## Provided entries
%%

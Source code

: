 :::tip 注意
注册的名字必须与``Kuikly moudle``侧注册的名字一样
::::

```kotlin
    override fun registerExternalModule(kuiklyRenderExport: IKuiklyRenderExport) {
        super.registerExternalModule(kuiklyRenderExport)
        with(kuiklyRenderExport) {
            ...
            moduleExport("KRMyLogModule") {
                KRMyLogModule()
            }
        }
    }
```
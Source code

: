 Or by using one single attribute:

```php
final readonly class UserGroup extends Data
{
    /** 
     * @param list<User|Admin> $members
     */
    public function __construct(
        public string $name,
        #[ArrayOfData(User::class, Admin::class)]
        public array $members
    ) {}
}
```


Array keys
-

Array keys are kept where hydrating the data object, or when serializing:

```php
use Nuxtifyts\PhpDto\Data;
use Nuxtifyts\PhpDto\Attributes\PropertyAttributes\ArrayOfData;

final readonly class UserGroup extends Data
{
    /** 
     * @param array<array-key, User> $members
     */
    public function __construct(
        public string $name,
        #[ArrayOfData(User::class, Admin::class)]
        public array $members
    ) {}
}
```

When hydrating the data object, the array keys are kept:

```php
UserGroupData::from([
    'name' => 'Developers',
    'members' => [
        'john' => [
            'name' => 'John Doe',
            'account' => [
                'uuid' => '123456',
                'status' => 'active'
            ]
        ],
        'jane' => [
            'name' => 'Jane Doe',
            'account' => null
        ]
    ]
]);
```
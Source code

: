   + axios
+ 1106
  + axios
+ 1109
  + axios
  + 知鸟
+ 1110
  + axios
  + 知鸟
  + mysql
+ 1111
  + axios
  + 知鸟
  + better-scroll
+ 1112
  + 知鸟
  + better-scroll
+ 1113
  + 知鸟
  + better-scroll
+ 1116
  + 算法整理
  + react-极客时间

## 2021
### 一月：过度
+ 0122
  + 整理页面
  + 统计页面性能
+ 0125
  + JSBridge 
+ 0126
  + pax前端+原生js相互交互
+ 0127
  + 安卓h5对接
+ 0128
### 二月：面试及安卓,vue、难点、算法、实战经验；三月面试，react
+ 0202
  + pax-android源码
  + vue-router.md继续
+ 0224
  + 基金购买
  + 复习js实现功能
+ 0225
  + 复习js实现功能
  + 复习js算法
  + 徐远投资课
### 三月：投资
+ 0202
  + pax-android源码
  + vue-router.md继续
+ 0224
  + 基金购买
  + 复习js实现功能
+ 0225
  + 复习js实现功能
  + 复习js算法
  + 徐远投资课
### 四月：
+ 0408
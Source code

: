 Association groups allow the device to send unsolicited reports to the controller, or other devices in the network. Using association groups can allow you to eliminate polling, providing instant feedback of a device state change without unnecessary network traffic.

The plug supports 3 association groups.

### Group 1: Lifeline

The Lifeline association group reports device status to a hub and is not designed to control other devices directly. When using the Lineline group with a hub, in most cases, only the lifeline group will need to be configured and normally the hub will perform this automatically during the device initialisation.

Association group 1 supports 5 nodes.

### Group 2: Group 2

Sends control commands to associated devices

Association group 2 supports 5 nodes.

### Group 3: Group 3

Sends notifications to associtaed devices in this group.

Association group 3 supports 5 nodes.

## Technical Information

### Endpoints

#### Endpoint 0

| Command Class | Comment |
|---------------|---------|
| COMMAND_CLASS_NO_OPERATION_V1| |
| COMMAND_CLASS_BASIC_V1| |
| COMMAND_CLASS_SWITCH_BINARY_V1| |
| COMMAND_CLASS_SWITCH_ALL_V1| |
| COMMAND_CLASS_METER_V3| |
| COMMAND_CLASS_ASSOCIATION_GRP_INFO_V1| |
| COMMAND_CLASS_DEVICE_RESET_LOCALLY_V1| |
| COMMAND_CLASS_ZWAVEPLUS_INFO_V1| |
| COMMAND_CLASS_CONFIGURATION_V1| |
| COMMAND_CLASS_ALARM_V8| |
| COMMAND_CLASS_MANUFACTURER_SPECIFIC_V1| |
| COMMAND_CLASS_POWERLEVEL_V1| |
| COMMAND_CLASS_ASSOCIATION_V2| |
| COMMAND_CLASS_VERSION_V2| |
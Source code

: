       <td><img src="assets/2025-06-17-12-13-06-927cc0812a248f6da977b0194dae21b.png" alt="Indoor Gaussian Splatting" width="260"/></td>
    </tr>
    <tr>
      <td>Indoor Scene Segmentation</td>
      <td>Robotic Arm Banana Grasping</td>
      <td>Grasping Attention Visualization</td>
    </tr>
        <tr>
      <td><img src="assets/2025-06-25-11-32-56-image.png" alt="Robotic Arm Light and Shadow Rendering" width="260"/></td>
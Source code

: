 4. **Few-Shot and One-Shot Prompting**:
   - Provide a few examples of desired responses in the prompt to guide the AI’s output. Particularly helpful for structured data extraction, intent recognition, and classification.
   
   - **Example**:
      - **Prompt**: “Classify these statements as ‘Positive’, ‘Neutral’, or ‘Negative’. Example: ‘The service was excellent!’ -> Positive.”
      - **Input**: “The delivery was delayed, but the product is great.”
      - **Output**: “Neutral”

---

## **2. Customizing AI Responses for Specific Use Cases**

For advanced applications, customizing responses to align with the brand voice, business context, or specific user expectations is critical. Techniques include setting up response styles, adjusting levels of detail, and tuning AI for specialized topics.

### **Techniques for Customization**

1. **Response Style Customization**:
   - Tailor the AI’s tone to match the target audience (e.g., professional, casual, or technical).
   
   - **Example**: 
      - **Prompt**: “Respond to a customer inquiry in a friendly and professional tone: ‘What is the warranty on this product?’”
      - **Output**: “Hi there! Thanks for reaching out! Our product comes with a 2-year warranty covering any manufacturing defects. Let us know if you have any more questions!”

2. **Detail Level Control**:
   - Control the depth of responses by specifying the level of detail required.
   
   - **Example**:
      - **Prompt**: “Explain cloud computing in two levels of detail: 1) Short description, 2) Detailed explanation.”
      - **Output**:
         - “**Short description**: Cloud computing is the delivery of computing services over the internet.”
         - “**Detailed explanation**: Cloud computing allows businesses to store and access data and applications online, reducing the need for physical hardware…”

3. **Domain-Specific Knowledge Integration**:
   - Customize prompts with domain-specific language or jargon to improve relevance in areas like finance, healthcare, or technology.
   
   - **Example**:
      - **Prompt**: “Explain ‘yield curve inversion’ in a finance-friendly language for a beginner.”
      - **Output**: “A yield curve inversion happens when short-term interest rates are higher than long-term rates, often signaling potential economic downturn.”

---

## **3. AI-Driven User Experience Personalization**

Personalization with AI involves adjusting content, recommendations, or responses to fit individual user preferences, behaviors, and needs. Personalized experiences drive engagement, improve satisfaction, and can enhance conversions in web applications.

%%

## Required work
Extract the whole listing, character for character.

## Problem solution
Source code

: :::tip 注意
注册的名字必须与``Kuikly moudle``侧注册的名字一样
::::

```kotlin
    override fun registerExternalModule(kuiklyRenderExport: IKuiklyRenderExport) {
        super.registerExternalModule(kuiklyRenderExport)
        with(kuiklyRenderExport) {
            ...
            moduleExport("KRMyLogModule") {
                KRMyLogModule()
            }
        }
    }
```
Source code

: Or by using one single attribute:

```php
final readonly class UserGroup extends Data
{
    /** 
     * @param list<User|Admin> $members
     */
    public function __construct(
        public string $name,
        #[ArrayOfData(User::class, Admin::class)]
        public array $members
    ) {}
}
```


Array keys
-

Array keys are kept where hydrating the data object, or when serializing:

```php
use Nuxtifyts\PhpDto\Data;
use Nuxtifyts\PhpDto\Attributes\PropertyAttributes\ArrayOfData;

final readonly class UserGroup extends Data
{
    /** 
     * @param array<array-key, User> $members
     */
    public function __construct(
        public string $name,
        #[ArrayOfData(User::class, Admin::class)]
        public array $members
    ) {}
}
```

When hydrating the data object, the array keys are kept:

```php
UserGroupData::from([
    'name' => 'Developers',
    'members' => [
        'john' => [
            'name' => 'John Doe',
            'account' => [
                'uuid' => '123456',
                'status' => 'active'
            ]
        ],
        'jane' => [
            'name' => 'Jane Doe',
            'account' => null
        ]
    ]
]);
```
Source code

:   + axios
+ 1106
  + axios
+ 1109
  + axios
  + 知鸟
+ 1110
  + axios
  + 知鸟
  + mysql
+ 1111
  + axios
  + 知鸟
  + better-scroll
+ 1112
  + 知鸟
  + better-scroll
+ 1113
  + 知鸟
  + better-scroll
+ 1116
  + 算法整理
  + react-极客时间

## 2021
### 一月：过度
+ 0122
  + 整理页面
  + 统计页面性能
+ 0125
  + JSBridge 
+ 0126
  + pax前端+原生js相互交互
+ 0127
  + 安卓h5对接
+ 0128
### 二月：面试及安卓,vue、难点、算法、实战经验；三月面试，react
+ 0202
  + pax-android源码
  + vue-router.md继续
+ 0224
  + 基金购买
  + 复习js实现功能
+ 0225
  + 复习js实现功能
  + 复习js算法
  + 徐远投资课
### 三月：投资
+ 0202
  + pax-android源码
  + vue-router.md继续
+ 0224
  + 基金购买
  + 复习js实现功能
+ 0225
  + 复习js实现功能
  + 复习js算法
  + 徐远投资课
### 四月：
+ 0408
Source code

: Association groups allow the device to send unsolicited reports to the controller, or other devices in the network. Using association groups can allow you to eliminate polling, providing instant feedback of a device state change without unnecessary network traffic.

The plug supports 3 association groups.

### Group 1: Lifeline

The Lifeline association group reports device status to a hub and is not designed to control other devices directly. When using the Lineline group with a hub, in most cases, only the lifeline group will need to be configured and normally the hub will perform this automatically during the device initialisation.

Association group 1 supports 5 nodes.

### Group 2: Group 2

Sends control commands to associated devices

Association group 2 supports 5 nodes.

### Group 3: Group 3

Sends notifications to associtaed devices in this group.

Association group 3 supports 5 nodes.

## Technical Information

### Endpoints

#### Endpoint 0

| Command Class | Comment |
|---------------|---------|
| COMMAND_CLASS_NO_OPERATION_V1| |
| COMMAND_CLASS_BASIC_V1| |
| COMMAND_CLASS_SWITCH_BINARY_V1| |
| COMMAND_CLASS_SWITCH_ALL_V1| |
| COMMAND_CLASS_METER_V3| |
| COMMAND_CLASS_ASSOCIATION_GRP_INFO_V1| |
| COMMAND_CLASS_DEVICE_RESET_LOCALLY_V1| |
| COMMAND_CLASS_ZWAVEPLUS_INFO_V1| |
| COMMAND_CLASS_CONFIGURATION_V1| |
| COMMAND_CLASS_ALARM_V8| |
| COMMAND_CLASS_MANUFACTURER_SPECIFIC_V1| |
| COMMAND_CLASS_POWERLEVEL_V1| |
| COMMAND_CLASS_ASSOCIATION_V2| |
| COMMAND_CLASS_VERSION_V2| |
Source code

:       <td><img src="assets/2025-06-17-12-13-06-927cc0812a248f6da977b0194dae21b.png" alt="Indoor Gaussian Splatting" width="260"/></td>
    </tr>
    <tr>
      <td>Indoor Scene Segmentation</td>
      <td>Robotic Arm Banana Grasping</td>
      <td>Grasping Attention Visualization</td>
    </tr>
        <tr>
      <td><img src="assets/2025-06-25-11-32-56-image.png" alt="Robotic Arm Light and Shadow Rendering" width="260"/></td>
Source code

: 4. **Few-Shot and One-Shot Prompting**:
   - Provide a few examples of desired responses in the prompt to guide the AI’s output. Particularly helpful for structured data extraction, intent recognition, and classification.
   
   - **Example**:
      - **Prompt**: “Classify these statements as ‘Positive’, ‘Neutral’, or ‘Negative’. Example: ‘The service was excellent!’ -> Positive.”
      - **Input**: “The delivery was delayed, but the product is great.”
      - **Output**: “Neutral”

---

## **2. Customizing AI Responses for Specific Use Cases**

For advanced applications, customizing responses to align with the brand voice, business context, or specific user expectations is critical. Techniques include setting up response styles, adjusting levels of detail, and tuning AI for specialized topics.

### **Techniques for Customization**

1. **Response Style Customization**:
   - Tailor the AI’s tone to match the target audience (e.g., professional, casual, or technical).
   
   - **Example**: 
      - **Prompt**: “Respond to a customer inquiry in a friendly and professional tone: ‘What is the warranty on this product?’”
      - **Output**: “Hi there! Thanks for reaching out! Our product comes with a 2-year warranty covering any manufacturing defects. Let us know if you have any more questions!”

2. **Detail Level Control**:
   - Control the depth of responses by specifying the level of detail required.
   
   - **Example**:
      - **Prompt**: “Explain cloud computing in two levels of detail: 1) Short description, 2) Detailed explanation.”
      - **Output**:
         - “**Short description**: Cloud computing is the delivery of computing services over the internet.”
         - “**Detailed explanation**: Cloud computing allows businesses to store and access data and applications online, reducing the need for physical hardware…”

3. **Domain-Specific Knowledge Integration**:
   - Customize prompts with domain-specific language or jargon to improve relevance in areas like finance, healthcare, or technology.
   
   - **Example**:
      - **Prompt**: “Explain ‘yield curve inversion’ in a finance-friendly language for a beginner.”
      - **Output**: “A yield curve inversion happens when short-term interest rates are higher than long-term rates, often signaling potential economic downturn.”

---

## **3. AI-Driven User Experience Personalization**

Personalization with AI involves adjusting content, recommendations, or responses to fit individual user preferences, behaviors, and needs. Personalized experiences drive engagement, improve satisfaction, and can enhance conversions in web applications.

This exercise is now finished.